Белой тканью обтянута «свадебная доска» («магул порува») – невысокий помост, на котором стоят жених и невеста в момент совершения центральной церемонии свадьбы: ее элементами являются повязывание невестой на поясе куска ткани, врученного ей женихом; связывание мизинцев жениха и невесты; взаимное их «кормление» друг друга рисом и т. д., т. е. символы соединения жениха и невесты.

Магул порува тесно связана с поклонением Солнцу, Луне и Земле. Три элемента в этом сооружении считаются важнейшими: «вияна» – балдахин (или навес), «тирая» – занавесь вокруг всего сооружения и «павада» – церемониальная ткань, которой укрывается помост. Считается, что вияна символизирует Солнце, тирая – Луну, а павада – Землю. Это представление отражается в старинных стихах о свадебном ритуале «Магул таханчия»:

Неприкосновенен навес, что наверху,

Неприкосновенно покрывало, постеленное понизу,

Неприкосновенна занавесь, повешенная вокруг,

Запрещено входить в сооружение магул порува.

В навесе обитает Ири-девийо,

На покрывале обитает Михикат-деви,

В занавеси обитает Санда-девийо,

Вхожу в порува – мне дают разрешение боги

[Приложения, № 9].

Соответственно подразделяются и виды жертвоприношения: считается, что кокосовые орехи подносят Солнцу, бетель – Луне, рис – Земле [11Т, с. 61-62].

Устройство свадьбы не проходит без астролога: он дает консультацию еще во время сватовства, сверяя гороскопы возможных жениха и невесты и определяя их «совместимость», он устанавливает благоприятное время для помолвки и для свадебной церемонии (которая должна быть проведена не позднее чем через три месяца после помолвки); он определяет даже, в какую сторону света должны быть обращены брачащиеся, стоя на магул порува, и т. п.

Но, однако, в проведении всех церемоний свадьбы ни астролог, ни буддийские монахи участия не принимают. На различных этапах свадьбы ритуальные функции исполняют «массина» (в просторечии – «мачан» – кросскузенный брат невесты) (143), родной брат невесты – они действуют при встрече жениха, а затем дядя и отец невесты – эти совершают центральные обряды бракосочетания; ближайшие родственницы жениха встречают молодую пару у порога ее дома. В свадебном ритуале вновь проявляются какие-то особые «магические права» домашней прачки: молодой муж после совершения брачного обряда должен дать откуп за свою жену в размере, назначенном прачкой, и к этому моменту относятся очень серьезно.
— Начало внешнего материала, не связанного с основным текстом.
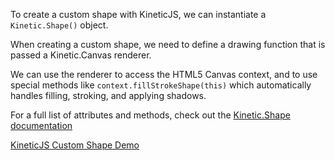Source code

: To create a custom shape with KineticJS, we can instantiate a `Kinetic.Shape()` object. 

When creating a custom shape, we need to define a drawing function that is passed a Kinetic.Canvas renderer.

We can use the renderer to access the HTML5 Canvas context, and to use special methods like `context.fillStrokeShape(this)` which automatically handles filling, stroking, and applying shadows.

For a full list of attributes and methods, check out the [Kinetic.Shape documentation](http://lavrton.github.io/KineticJS/api/Kinetic.Shape.html)

<a class="jsbin-embed" href="http://jsbin.com/retafi/1/embed?js,output">KineticJS Custom Shape Demo</a><script src="http://static.jsbin.com/js/embed.js"></script>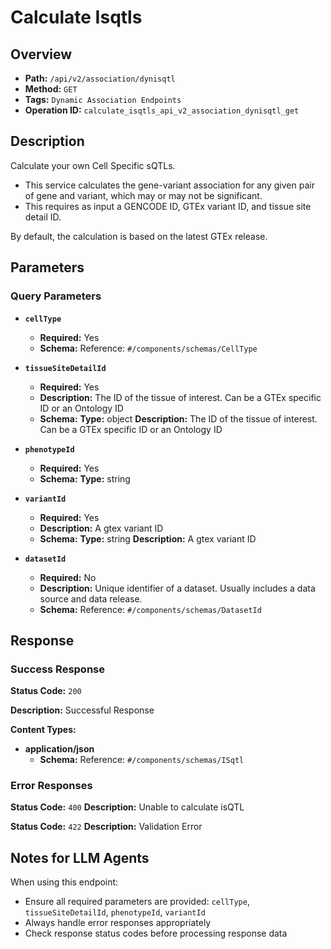 # Calculate Isqtls

## Overview
- **Path:** `/api/v2/association/dynisqtl`
- **Method:** `GET`
- **Tags:** `Dynamic Association Endpoints`
- **Operation ID:** `calculate_isqtls_api_v2_association_dynisqtl_get`

## Description
Calculate your own Cell Specific sQTLs.

- This service calculates the gene-variant association for any given pair of
gene and variant, which may or may not be significant.
- This requires as input a GENCODE ID, GTEx variant ID, and tissue site detail ID.

By default, the calculation is based on the latest GTEx release.

## Parameters

### Query Parameters

- **`cellType`**
  - **Required:** Yes
  - **Schema:** Reference: `#/components/schemas/CellType`

- **`tissueSiteDetailId`**
  - **Required:** Yes
  - **Description:** The ID of the tissue of interest. Can be a GTEx specific ID or an Ontology ID
  - **Schema:** **Type:** object
**Description:** The ID of the tissue of interest. Can be a GTEx specific ID or an Ontology ID

- **`phenotypeId`**
  - **Required:** Yes
  - **Schema:** **Type:** string

- **`variantId`**
  - **Required:** Yes
  - **Description:** A gtex variant ID
  - **Schema:** **Type:** string
**Description:** A gtex variant ID

- **`datasetId`**
  - **Required:** No
  - **Description:** Unique identifier of a dataset. Usually includes a data source and data release.
  - **Schema:** Reference: `#/components/schemas/DatasetId`

## Response

### Success Response
**Status Code:** `200`

**Description:** Successful Response

**Content Types:**
- **application/json**
  - **Schema:** Reference: `#/components/schemas/ISqtl`

### Error Responses

**Status Code:** `400`
**Description:** Unable to calculate isQTL

**Status Code:** `422`
**Description:** Validation Error

## Notes for LLM Agents

When using this endpoint:
- Ensure all required parameters are provided: `cellType`, `tissueSiteDetailId`, `phenotypeId`, `variantId`
- Always handle error responses appropriately
- Check response status codes before processing response data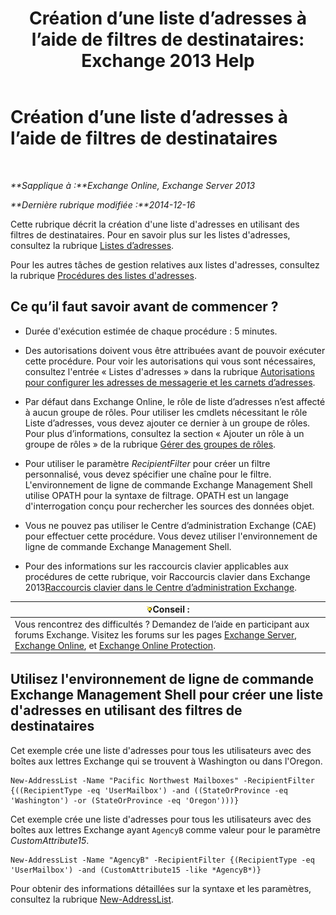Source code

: ﻿---
title: 'Création d’une liste d’adresses à l’aide de filtres de destinataires: Exchange 2013 Help'
TOCTitle: Création d’une liste d’adresses à l’aide de filtres de destinataires
ms:assetid: 8eabea64-97c6-40af-b61c-9b6a125cbdf1
ms:mtpsurl: https://technet.microsoft.com/fr-fr/library/Bb123718(v=EXCHG.150)
ms:contentKeyID: 50478685
ms.date: 05/23/2018
mtps_version: v=EXCHG.150
ms.translationtype: MT
---

# Création d’une liste d’adresses à l’aide de filtres de destinataires

 

_**Sapplique à :**Exchange Online, Exchange Server 2013_

_**Dernière rubrique modifiée :**2014-12-16_

Cette rubrique décrit la création d'une liste d'adresses en utilisant des filtres de destinataires. Pour en savoir plus sur les listes d'adresses, consultez la rubrique [Listes d’adresses](address-lists-exchange-2013-help.md).

Pour les autres tâches de gestion relatives aux listes d'adresses, consultez la rubrique [Procédures des listes d'adresses](address-list-procedures-exchange-2013-help.md).

## Ce qu’il faut savoir avant de commencer ?

  - Durée d'exécution estimée de chaque procédure : 5 minutes.

  - Des autorisations doivent vous être attribuées avant de pouvoir exécuter cette procédure. Pour voir les autorisations qui vous sont nécessaires, consultez l'entrée « Listes d'adresses » dans la rubrique [Autorisations pour configurer les adresses de messagerie et les carnets d’adresses](email-address-and-address-book-permissions-exchange-2013-help.md).

  - Par défaut dans Exchange Online, le rôle de liste d’adresses n’est affecté à aucun groupe de rôles. Pour utiliser les cmdlets nécessitant le rôle Liste d’adresses, vous devez ajouter ce dernier à un groupe de rôles. Pour plus d’informations, consultez la section « Ajouter un rôle à un groupe de rôles » de la rubrique [Gérer des groupes de rôles](manage-role-groups-exchange-2013-help.md).

  - Pour utiliser le paramètre *RecipientFilter* pour créer un filtre personnalisé, vous devez spécifier une chaîne pour le filtre. L'environnement de ligne de commande Exchange Management Shell utilise OPATH pour la syntaxe de filtrage. OPATH est un langage d'interrogation conçu pour rechercher les sources des données objet.

  - Vous ne pouvez pas utiliser le Centre d’administration Exchange (CAE) pour effectuer cette procédure. Vous devez utiliser l'environnement de ligne de commande Exchange Management Shell.

  - Pour des informations sur les raccourcis clavier applicables aux procédures de cette rubrique, voir Raccourcis clavier dans Exchange 2013[Raccourcis clavier dans le Centre d’administration Exchange](keyboard-shortcuts-in-the-exchange-admin-center-exchange-online-protection-help.md).

<table>
<thead>
<tr class="header">
<th><img src="images/Bb125224.tip(EXCHG.150).gif" title="Conseil" alt="Conseil" />Conseil :</th>
</tr>
</thead>
<tbody>
<tr class="odd">
<td>Vous rencontrez des difficultés ? Demandez de l’aide en participant aux forums Exchange. Visitez les forums sur les pages <a href="https://go.microsoft.com/fwlink/p/?linkid=60612">Exchange Server</a>, <a href="https://go.microsoft.com/fwlink/p/?linkid=267542">Exchange Online</a>, et <a href="https://go.microsoft.com/fwlink/p/?linkid=285351">Exchange Online Protection</a>.</td>
</tr>
</tbody>
</table>


## Utilisez l'environnement de ligne de commande Exchange Management Shell pour créer une liste d'adresses en utilisant des filtres de destinataires

Cet exemple crée une liste d'adresses pour tous les utilisateurs avec des boîtes aux lettres Exchange qui se trouvent à Washington ou dans l'Oregon.

    New-AddressList -Name "Pacific Northwest Mailboxes" -RecipientFilter {((RecipientType -eq 'UserMailbox') -and ((StateOrProvince -eq 'Washington') -or (StateOrProvince -eq 'Oregon')))}

Cet exemple crée une liste d'adresses pour tous les utilisateurs avec des boîtes aux lettres Exchange ayant `AgencyB` comme valeur pour le paramètre *CustomAttribute15*.

    New-AddressList -Name "AgencyB" -RecipientFilter {(RecipientType -eq 'UserMailbox') -and (CustomAttribute15 -like *AgencyB*)}

Pour obtenir des informations détaillées sur la syntaxe et les paramètres, consultez la rubrique [New-AddressList](https://technet.microsoft.com/fr-fr/library/aa996912\(v=exchg.150\)).

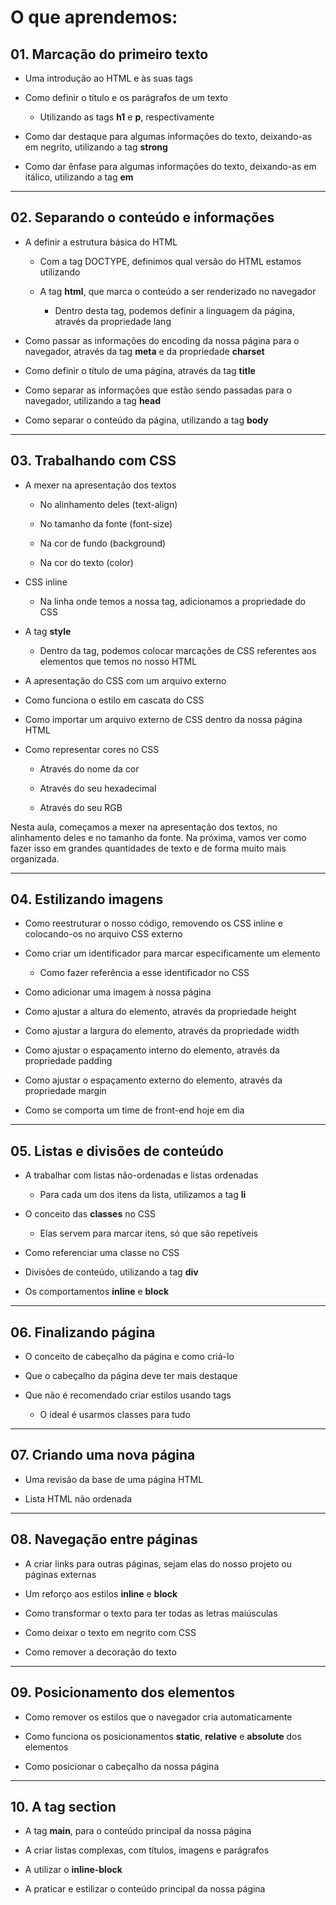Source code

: # O que aprendemos:

## 01. Marcação do primeiro texto

- Uma introdução ao HTML e às suas tags

- Como definir o título e os parágrafos de um texto

  - Utilizando as tags **h1** e **p**, respectivamente

- Como dar destaque para algumas informações do texto, deixando-as em negrito, utilizando a tag **strong**

- Como dar ênfase para algumas informações do texto, deixando-as em itálico, utilizando a tag **em**

- - -

## 02. Separando o conteúdo e informações

- A definir a estrutura básica do HTML

  - Com a tag DOCTYPE, definimos qual versão do HTML estamos utilizando

  - A tag **html**, que marca o conteúdo a ser renderizado no navegador

    - Dentro desta tag, podemos definir a linguagem da página, através da propriedade lang

- Como passar as informações do encoding da nossa página para o navegador, através da tag **meta** e da propriedade **charset**

- Como definir o título de uma página, através da tag **title**

- Como separar as informações que estão sendo passadas para o navegador, utilizando a tag **head**

- Como separar o conteúdo da página, utilizando a tag **body**

- - -

## 03. Trabalhando com CSS

- A mexer na apresentação dos textos

  - No alinhamento deles (text-align)

  - No tamanho da fonte (font-size)

  - Na cor de fundo (background)

  - Na cor do texto (color)

- CSS inline
  - Na linha onde temos a nossa tag, adicionamos a propriedade do CSS

- A tag **style**

  - Dentro da tag, podemos colocar marcações de CSS referentes aos elementos que temos no nosso HTML

- A apresentação do CSS com um arquivo externo

- Como funciona o estilo em cascata do CSS

- Como importar um arquivo externo de CSS dentro da nossa página HTML

- Como representar cores no CSS

  - Através do nome da cor

  - Através do seu hexadecimal

  - Através do seu RGB

Nesta aula, começamos a mexer na apresentação dos textos, no alinhamento deles e no tamanho da fonte. Na próxima, vamos ver como fazer isso em grandes quantidades de texto e de forma muito mais organizada.

- - -

## 04. Estilizando imagens

- Como reestruturar o nosso código, removendo os CSS inline e colocando-os no arquivo CSS externo

- Como criar um identificador para marcar especificamente um elemento
  
  - Como fazer referência a esse identificador no CSS

- Como adicionar uma imagem à nossa página

- Como ajustar a altura do elemento, através da propriedade height

- Como ajustar a largura do elemento, através da propriedade width

- Como ajustar o espaçamento interno do elemento, através da propriedade padding

- Como ajustar o espaçamento externo do elemento, através da propriedade margin

- Como se comporta um time de front-end hoje em dia

- - -

## 05. Listas e divisões de conteúdo

- A trabalhar com listas não-ordenadas e listas ordenadas

  - Para cada um dos itens da lista, utilizamos a tag **li**

- O conceito das **classes** no CSS

  - Elas servem para marcar itens, só que são repetíveis

- Como referenciar uma classe no CSS

- Divisões de conteúdo, utilizando a tag **div**

- Os comportamentos **inline** e **block**

- - -

## 06. Finalizando página

- O conceito de cabeçalho da página e como criá-lo

- Que o cabeçalho da página deve ter mais destaque

- Que não é recomendado criar estilos usando tags

  - O ideal é usarmos classes para tudo

- - -

## 07. Criando uma nova página

- Uma revisão da base de uma página HTML

- Lista HTML não ordenada

- - -

## 08. Navegação entre páginas

- A criar links para outras páginas, sejam elas do nosso projeto ou páginas externas

- Um reforço aos estilos **inline** e **block**

- Como transformar o texto para ter todas as letras maiúsculas

- Como deixar o texto em negrito com CSS

- Como remover a decoração do texto

- - -

## 09. Posicionamento dos elementos

- Como remover os estilos que o navegador cria automaticamente

- Como funciona os posicionamentos **static**, **relative** e **absolute** dos elementos

- Como posicionar o cabeçalho da nossa página

- - -

## 10. A tag section

- A tag **main**, para o conteúdo principal da nossa página

- A criar listas complexas, com títulos, imagens e parágrafos

- A utilizar o **inline-block**

- A praticar e estilizar o conteúdo principal da nossa página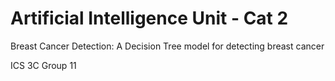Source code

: # Artificial Intelligence Unit - Cat 2
Breast Cancer Detection:
A Decision Tree model for detecting breast cancer

ICS 3C Group 11
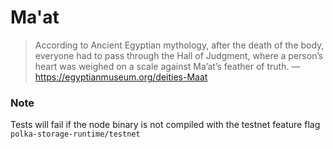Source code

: # Ma'at

> According to Ancient Egyptian mythology, after the death of the body, everyone had to pass through the Hall of Judgment,
> where a person’s heart was weighed on a scale against Ma’at’s feather of truth.
> — https://egyptianmuseum.org/deities-Maat

### Note

Tests will fail if the node binary is not compiled with the testnet feature flag `polka-storage-runtime/testnet`
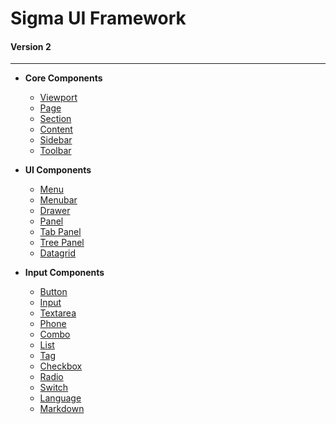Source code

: # Sigma UI Framework
#### Version 2
-------

* __Core Components__
  - [Viewport](./core/viewport)
  - [Page](./core/page)
  - [Section](./core/section)
  - [Content](./core/content)
  - [Sidebar](./core/sidebar)
  - [Toolbar](./core/toolbar)
  
* __UI Components__
  - [Menu](./components/menu)
  - [Menubar](./components/menubar)
  - [Drawer](./components/drawer)
  - [Panel](./components/panel)
  - [Tab Panel](./components/tab)
  - [Tree Panel](./components/tree)
  - [Datagrid](./components/datagrid)
  
* __Input Components__
  - [Button](./inputs/button)
  - [Input](./inputs/input)
  - [Textarea](./inputs/textarea)
  - [Phone](./inputs/phone)
  - [Combo](./inputs/combo)
  - [List](./inputs/list)
  - [Tag](./inputs/tag)
  - [Checkbox](./inputs/checkbox)
  - [Radio](./inputs/radio)
  - [Switch](./inputs/switch)
  - [Language](./inputs/language)
  - [Markdown](./inputs/markdown)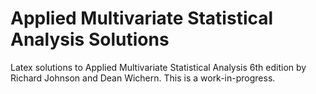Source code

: # Applied Multivariate Statistical Analysis Solutions

Latex solutions to Applied Multivariate Statistical Analysis 6th edition by Richard Johnson and Dean Wichern. This is a work-in-progress.
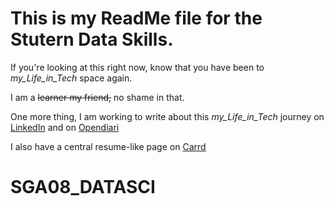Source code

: # This is my ReadMe file for the Stutern Data Skills.

If you're looking at this right now, know that you have been to _my_Life_in_Tech_ space again.

I am a ~~learner my friend,~~ no shame in that.

One more thing, I am working to write about this _my_Life_in_Tech_ journey on [LinkedIn](https://www.linkedin.com/in/nndcharles) and on [Opendiari](https://www.opendiari.com/topics/my-life-in-tech)

I also have a central resume-like page on [Carrd](https://ndcharles.carrd.co)
# SGA08_DATASCI
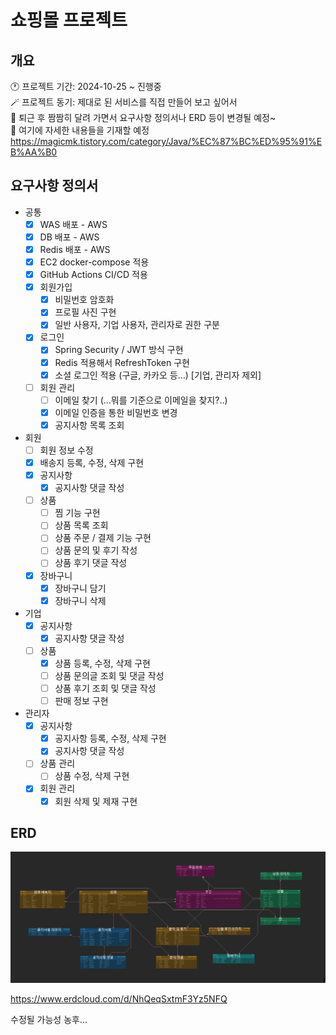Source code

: # 쇼핑몰 프로젝트

## 개요
🕐 프로젝트 기간: 2024-10-25 ~ 진행중  
🪄 프로젝트 동기: 제대로 된 서비스를 직접 만들어 보고 싶어서  
🚕 퇴근 후 짬짬히 달려 가면서 요구사항 정의서나 ERD 등이 변경될 예정~   
📖 여기에 자세한 내용들을 기재할 예정 https://magicmk.tistory.com/category/Java/%EC%87%BC%ED%95%91%EB%AA%B0

## 요구사항 정의서
- 공통
    - [x] WAS 배포 - AWS
    - [x] DB 배포 - AWS
    - [x] Redis 배포 - AWS
    - [x] EC2 docker-compose 적용
    - [x] GitHub Actions CI/CD 적용
    - [x] 회원가입
      - [x] 비밀번호 암호화
      - [x] 프로필 사진 구현
      - [x] 일반 사용자, 기업 사용자, 관리자로 권한 구분
    - [x] 로그인
      - [x] Spring Security / JWT 방식 구현
      - [x] Redis 적용해서 RefreshToken 구현
      - [x] 소셜 로그인 적용 (구글, 카카오 등...) [기업, 관리자 제외]
    - [ ] 회원 관리
      - [ ] 이메일 찾기 (...뭐를 기준으로 이메일을 찾지?..)
      - [x] 이메일 인증을 통한 비밀번호 변경
      - [x] 공지사항 목록 조회
- 회원
  - [ ] 회원 정보 수정
  - [x] 배송지 등록, 수정, 삭제 구현
  - [x] 공지사항
    - [x] 공지사항 댓글 작성
  - [ ] 상품
    - [ ] 찜 기능 구현
    - [ ] 상품 목록 조회
    - [ ] 상품 주문 / 결제 기능 구현
    - [ ] 상품 문의 및 후기 작성
    - [ ] 상품 후기 댓글 작성
  - [x] 장바구니
    - [x] 장바구니 담기
    - [x] 장바구니 삭제
- 기업
  - [x] 공지사항
    - [x] 공지사항 댓글 작성
  - [ ] 상품
    - [x] 상품 등록, 수정, 삭제 구현
    - [ ] 상품 문의글 조회 및 댓글 작성
    - [ ] 상품 후기 조회 및 댓글 작성
    - [ ] 판매 정보 구현
- 관리자
  - [x] 공지사항
    - [x] 공지사항 등록, 수정, 삭제 구현
    - [x] 공지사항 댓글 작성
  - [ ] 상품 관리
    - [ ] 상품 수정, 삭제 구현
  - [x] 회원 관리
    - [x] 회원 삭제 및 제재 구현

## ERD

![img.png](images/img2.png)

https://www.erdcloud.com/d/NhQeqSxtmF3Yz5NFQ   

수정될 가능성 농후...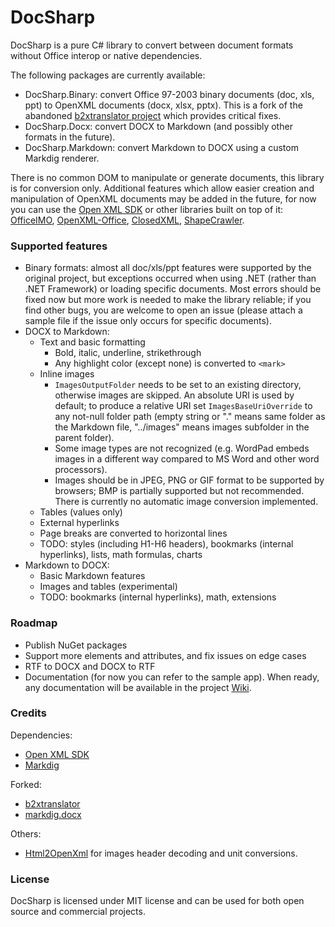 # DocSharp

DocSharp is a pure C# library to convert between document formats without Office interop or native dependencies.

The following packages are currently available:

- DocSharp.Binary: convert Office 97-2003 binary documents (doc, xls, ppt) to OpenXML documents (docx, xlsx, pptx). This is a fork of the abandoned [b2xtranslator project](https://github.com/EvolutionJobs/b2xtranslator) which provides critical fixes.
- DocSharp.Docx: convert DOCX to Markdown (and possibly other formats in the future).
- DocSharp.Markdown: convert Markdown to DOCX using a custom Markdig renderer.

There is no common DOM to manipulate or generate documents, this library is for conversion only. Additional features which allow easier creation and manipulation of OpenXML documents may be added in the future, for now you can use the [Open XML SDK](https://github.com/dotnet/Open-XML-SDK) or other libraries built on top of it: [OfficeIMO](https://github.com/EvotecIT/OfficeIMO), [OpenXML-Office](https://github.com/DraviaVemal/OpenXML-Office), [ClosedXML](https://github.com/ClosedXML/ClosedXML), [ShapeCrawler](https://github.com/ShapeCrawler/ShapeCrawler).

### Supported features

- Binary formats: almost all doc/xls/ppt features were supported by the original project, but exceptions occurred when using .NET (rather than .NET Framework) or loading specific documents. Most errors should be fixed now but more work is needed to make the library reliable; if you find other bugs, you are welcome to open an issue (please attach a sample file if the issue only occurs for specific documents).
- DOCX to Markdown:
  * Text and basic formatting
    - Bold, italic, underline, strikethrough
    - Any highlight color (except none) is converted to `<mark>`
  * Inline images
    - `ImagesOutputFolder` needs to be set to an existing directory, otherwise images are skipped. An absolute URI is used by default; to produce a relative URI set `ImagesBaseUriOverride` to any not-null folder path (empty string or "." means same folder as the Markdown file, "../images" means images subfolder in the parent folder).
    - Some image types are not recognized (e.g. WordPad embeds images in a different way compared to MS Word and other word processors).
    - Images should be in JPEG, PNG or GIF format to be supported by browsers; BMP is partially supported but not recommended. There is currently no automatic image conversion implemented.
  * Tables (values only)
  * External hyperlinks
  * Page breaks are converted to horizontal lines
  * TODO: styles (including H1-H6 headers), bookmarks (internal hyperlinks), lists, math formulas, charts
- Markdown to DOCX:
  * Basic Markdown features
  * Images and tables (experimental)
  * TODO: bookmarks (internal hyperlinks), math, extensions

### Roadmap

- Publish NuGet packages
- Support more elements and attributes, and fix issues on edge cases
- RTF to DOCX and DOCX to RTF
- Documentation (for now you can refer to the sample app). When ready, any documentation will be available in the project [Wiki](https://github.com/manfromarce/DocSharp/wiki).

### Credits

Dependencies: 
- [Open XML SDK](https://github.com/dotnet/Open-XML-SDK)
- [Markdig](https://github.com/xoofx/markdig)

Forked: 
- [b2xtranslator](https://github.com/EvolutionJobs/b2xtranslator)
- [markdig.docx](https://github.com/morincer/markdig.docx)

Others:
- [Html2OpenXml](https://github.com/onizet/html2openxml) for images header decoding and unit conversions.

### License

DocSharp is licensed under MIT license and can be used for both open source and commercial projects.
Так что сингальская свадьба не имеет связи ни с буддийской обрядностью, ни с ритуалами народных культов. Однако в один из первых дней совместной жизни молодые супруги нередко наведываются в девал или в буддийский храм, где совершают соответствующие жертвоприношения богам и Будде с целью испросить для себя благословение и благосклонность высших (и святых) сил к их союзу. Но эти действия в ритуальном ряду можно почти уравнять с теми призывами выразить благопожелания их браку, которые выражаются молодыми во время их традиционных визитов родным и знакомым или в рассылке «свадебных кексов» (144) тем, кто не смог быть на свадебной церемонии.

——————————————————————————————-

(143) Это связано с давней традицией кросскузенных браков у сингалов, теперь несколько ослабевшей. Подробно об этом см. [49].

(144) Это небольшие брусочки ароматного и сладкого кекса (который остается съедобным довольно долгое время, и его посылают по почте даже в дальние края), упакованные в специально сделанные по случаю свадьбы разрисованные картонные коробочки

——————————————————————————————-

***

По-иному складывается отношение буддийских догматов и обрядности с народными верованиями в ритуалах, связанных с похоронами. В этом случае буддийская церковь не обходит верующего своим попечением, и прежде всего потому, что озабочена его «будущим рождением». Преданность идее метампсихоза у верующего сингала в похоронном обряде проявляется очень ярко.

Хотя смерть сама по себе сопряжена с понятием ритуальной нечистоты (нечисты тело умершего, «оскверненный» смертью дом, нечисто кладбище и все, что связано с похоронами (145)), тем не менее в дом умершего приглашаются монахи, они же (или он) участвуют в похоронной процессии, сопровождая тело умершего к месту кремации. При бытовании обычая кремации у сингалов несколько удивляет применение гробов; однако гроб для ухмершего родственника стараются купить все, даже бедные семьи.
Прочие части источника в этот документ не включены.